Terminology note: in this document, TDS and T-SQL, and PostgreSQL and PostgreSQL SQL are used as synonyms for the type of SQL dialect as well as the corresponding connection to the database.
In the context of this document, the Babelfish database is a PostgreSQL database created for the purpose of emulating the SQL Server multi-DB environment in the T-SQL dialect, e.g. with a
tempdb database and one or more user databases. By default, this database is named
babelfish_db. A TDS connection will always be placed inside this Babelfish database, even though that is not visible through T-SQL. There can only be a single Babelfish database per PostgreSQL instance.
Since the Babelfish database is ultimately a PostgreSQL database, it is technically possible to access it from the PostgreSQL port and run PostgreSQL SQL statements against it. You should be cautious when accessing the Babelfish database through PostgreSQL, as there are complexities to be considered.

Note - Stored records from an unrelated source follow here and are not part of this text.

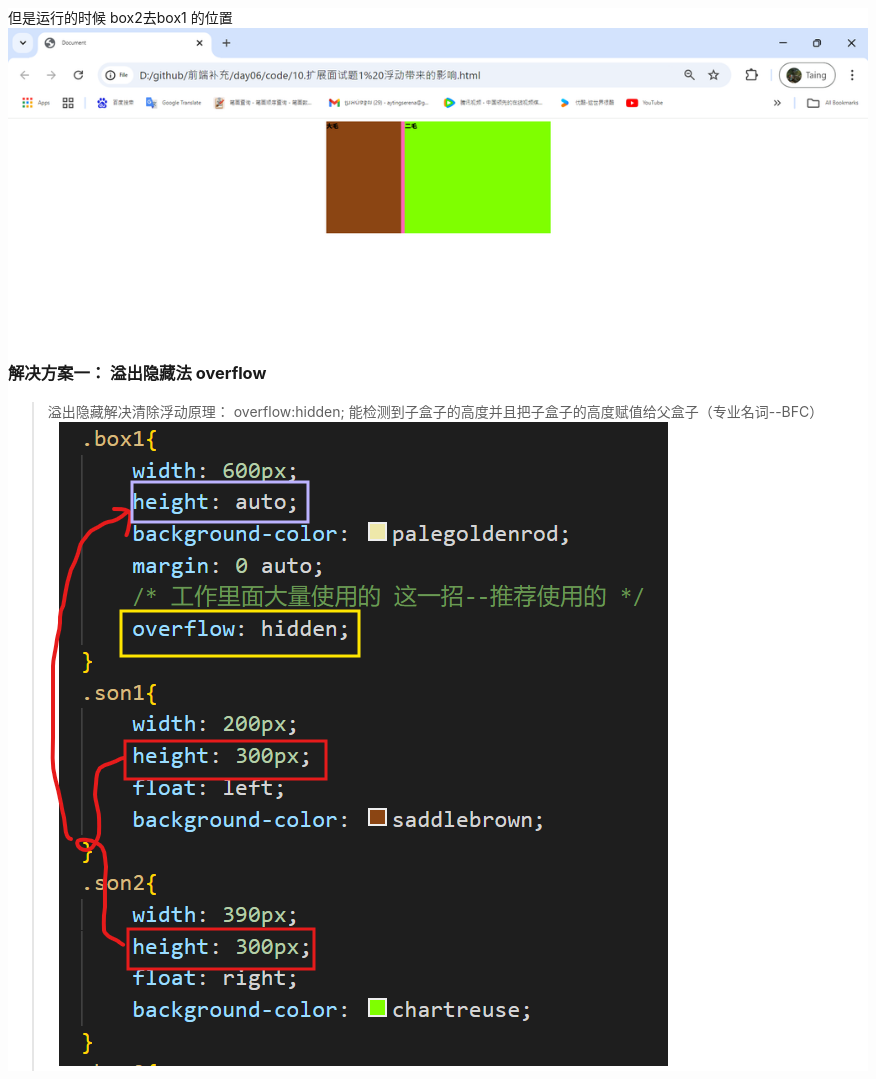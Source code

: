 但是运行的时候 box2去box1 的位置
![alt text](img/63.png)

### 解决方案一： 溢出隐藏法 overflow
> 溢出隐藏解决清除浮动原理： overflow:hidden; 能检测到子盒子的高度并且把子盒子的高度赋值给父盒子（专业名词--BFC）
![alt text](img/66.png)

A simple approach is to avoid accessing the Babelfish database from PostgreSQL altogether. There are valid reasons for wanting to use PostgreSQL functionality. For example, when a particular aspect of T-SQL is not supported by Babelfish, it might be possible to implement that aspect natively in PostgreSQL to allow migrating the application to Babelfish PostgreSQL.
The interoperability considerations apply whenever the execution context is not pure TDS/T-SQL, i.e. when PostgreSQL SQL statements are executed in a Babelfish context. This is the case when:
- In a PostgreSQL connection, PostgreSQL statements are executed against Babelfish-created objects (e.g. tables, views, procedures).
- In a TDS connection, T-SQL statements are executed against PostgreSQL-created objects (e.g. tables, views, procedures) or when PostgreSQL built-in functions are called from T-SQL. Based on customer feedback, this seems to be the more common of these scenarios.
In both cases, this effectively means the SQL dialect is temporarily (and transparently) switched in the session while accessing/executing the objects created in a different SQL dialect (this does not apply to accessing a table).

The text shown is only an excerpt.